Go Fashion (India) Limited has announced its earnings conference call for the third quarter and nine months ended December 31, 2025 (FY26). The call is scheduled for Thursday, January 29, 2026, at 5:00 PM IST. Senior management, including CEO Gautam Saraogi and CFO Mohan R., will be present to discuss the financial results and business outlook. This is a standard regulatory disclosure under SEBI's Listing Obligations and Disclosure Requirements.
- Earnings conference call scheduled for January 29, 2026, at 5:00 PM IST
- Management representation includes CEO Gautam Saraogi and CFO Mohan R.
- Call will cover financial performance for Q3 FY26 and 9M FY26
- International dial-in options provided for investors in USA, UK, Singapore, and Hong Kong
Financial Performance
Revenue Growth by Segment
Total revenue grew 11% YoY to INR 848 Cr in FY25. Segment performance for Q2 FY26 shows EBOs contributing 68.7%, Large Format Stores (LFS) at 26.8%, Online at 2.6%, and MBO/Others at 1.9%. The EBO channel is the primary growth driver due to its margin-accretive nature.
Geographic Revenue Split
The company operates a pan-India multi-channel distribution network with 734 EBOs as of June 2024. While specific regional % splits are not provided, the strategy focuses on a cluster-based expansion model with 60% of new stores in untapped clusters and 40% in existing ones to deepen market presence.
Profitability Margins
Gross Margin improved from 61.7% in FY24 to 63.3% in FY25. Net Profit Margin remained stable, moving from 10.9% in FY24 to 11.0% in FY25. Profit After Tax (PAT) increased from INR 82.8 Cr in FY24 to INR 93.5 Cr in FY25, representing a 12.9% growth.
EBITDA Margin
EBITDA Margin stood at 31.6% in FY25 compared to 31.8% in FY24, a slight decrease of 20 bps.
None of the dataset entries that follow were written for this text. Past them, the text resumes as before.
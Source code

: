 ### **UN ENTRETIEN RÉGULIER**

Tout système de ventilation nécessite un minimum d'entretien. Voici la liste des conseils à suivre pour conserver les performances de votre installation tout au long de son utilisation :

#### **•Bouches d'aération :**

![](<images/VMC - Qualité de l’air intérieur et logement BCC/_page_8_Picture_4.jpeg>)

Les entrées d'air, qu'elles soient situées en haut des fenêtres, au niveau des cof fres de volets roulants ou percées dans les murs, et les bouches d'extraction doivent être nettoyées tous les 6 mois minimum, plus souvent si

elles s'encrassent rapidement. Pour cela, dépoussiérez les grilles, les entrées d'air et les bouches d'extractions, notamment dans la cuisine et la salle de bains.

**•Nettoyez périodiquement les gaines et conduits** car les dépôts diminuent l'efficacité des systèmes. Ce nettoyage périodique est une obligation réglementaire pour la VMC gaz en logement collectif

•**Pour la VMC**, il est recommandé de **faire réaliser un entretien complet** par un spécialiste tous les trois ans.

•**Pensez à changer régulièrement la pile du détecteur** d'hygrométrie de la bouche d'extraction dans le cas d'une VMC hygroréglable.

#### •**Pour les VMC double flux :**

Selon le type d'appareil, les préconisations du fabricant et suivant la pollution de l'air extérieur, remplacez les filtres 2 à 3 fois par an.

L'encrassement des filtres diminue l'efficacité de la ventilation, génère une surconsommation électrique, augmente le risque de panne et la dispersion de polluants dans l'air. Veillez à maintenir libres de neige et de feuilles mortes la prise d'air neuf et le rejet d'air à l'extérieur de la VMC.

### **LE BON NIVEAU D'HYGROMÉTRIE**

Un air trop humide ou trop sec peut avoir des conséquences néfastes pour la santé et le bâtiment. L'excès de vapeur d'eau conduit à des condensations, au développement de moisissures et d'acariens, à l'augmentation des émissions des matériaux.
For Q2 FY26, EBITDA was INR 67 Cr with a margin of 29.7%, reflecting a 50 bps decline YoY due to weak Same Store Sales Growth (SSSG).
Capital Expenditure
Historical capex has supported the expansion to 734 EBOs. Planned expansion involves adding approximately 120-130 EBOs annually, though management recently revised guidance to be more qualitative. Capex is funded through internal accruals of INR 199 Cr (Cash Flow from Operations in FY25).
Credit Rating & Borrowing
ICRA reaffirmed the long-term rating at [ICRA]A+ and revised the outlook from Stable to Positive. Short-term rating is [ICRA]A1+. CRISIL maintains an A+/Stable rating. The company has low dependence on external debt with fund-based bank limit utilization remaining sparsely used.
Operational Drivers
Raw Materials
The primary raw material is fabric, specifically cotton-based materials. Raw material costs accounted for 31.41% of revenues in FY25, down from 33.43% in FY24, indicating improved procurement efficiency.
Import Sources
Not specifically disclosed in available documents, though the company mentions advances for fabrics related to imports which are closed upon landing.
Key Suppliers
Not specifically named; however, the company maintains partnerships with 'top-tier suppliers' and utilizes a dedicated in-house quality control team to manage these relationships.
Capacity Expansion
Current retail footprint includes 734 EBOs and 2,313 LFS as of June 2024. The company plans to add 120-130 EBOs per year to capture the unorganized market share, though Q2 FY26 guidance was temporarily moderated to focus on store quality.
Raw Material Costs
Raw material costs were 31.41% of revenue in FY25. Fluctuations in cotton prices (a water-intensive crop) directly impact margins, though the company mitigates this by passing cost increases to customers where feasible.
Manufacturing Efficiency
Operating efficiency is driven by high-margin EBO channels and store economics. Return on Capital Employed (RoCE) was 15.0% in FY25 (pre-Ind AS 116).
Logistics & Distribution
The company utilizes a reliable distribution network to ensure consistency across its pan-India retail channel, though specific logistics cost % is not provided.
Strategic Growth
Expected Growth Rate
10-15%
Growth Strategy
Growth will be achieved through the addition of 120-130 EBOs annually, expansion into untapped geographical clusters (60% of new openings), and product diversification into women's top wear and menswear segments to increase share of wallet.
Products & Services
Women's ethnic bottom-wear including leggings, palazzos, pants, joggers, and recently introduced women's top wear and menswear.
Brand Portfolio
Go Colors
New Products/Services
Foray into women's top wear and menswear segments, introduced through curated SKUs to test market response and support medium-term revenue growth.
Market Expansion
Targeting large untapped and unorganized markets through a multi-channel distribution network (EBOs, LFS, and Online).
Market Share & Ranking
The company is a leader in the organized women's bottom-wear segment in India.
External Factors
Industry Trends
The industry is shifting from unorganized to organized retail. GFIL is positioned to capture this through its 'Go Colors' brand recall and expansion in a tepid demand environment where it still maintained 11% growth.
Competitive Landscape
Intensely competitive segment with new entrants and established apparel brands, which limits pricing flexibility.
Competitive Moat
Moat is built on strong brand recall in a niche category (bottom-wear), a massive library of 4,000+ SKUs in 120+ colors, and an extensive pan-India distribution network that is difficult for new entrants to replicate quickly.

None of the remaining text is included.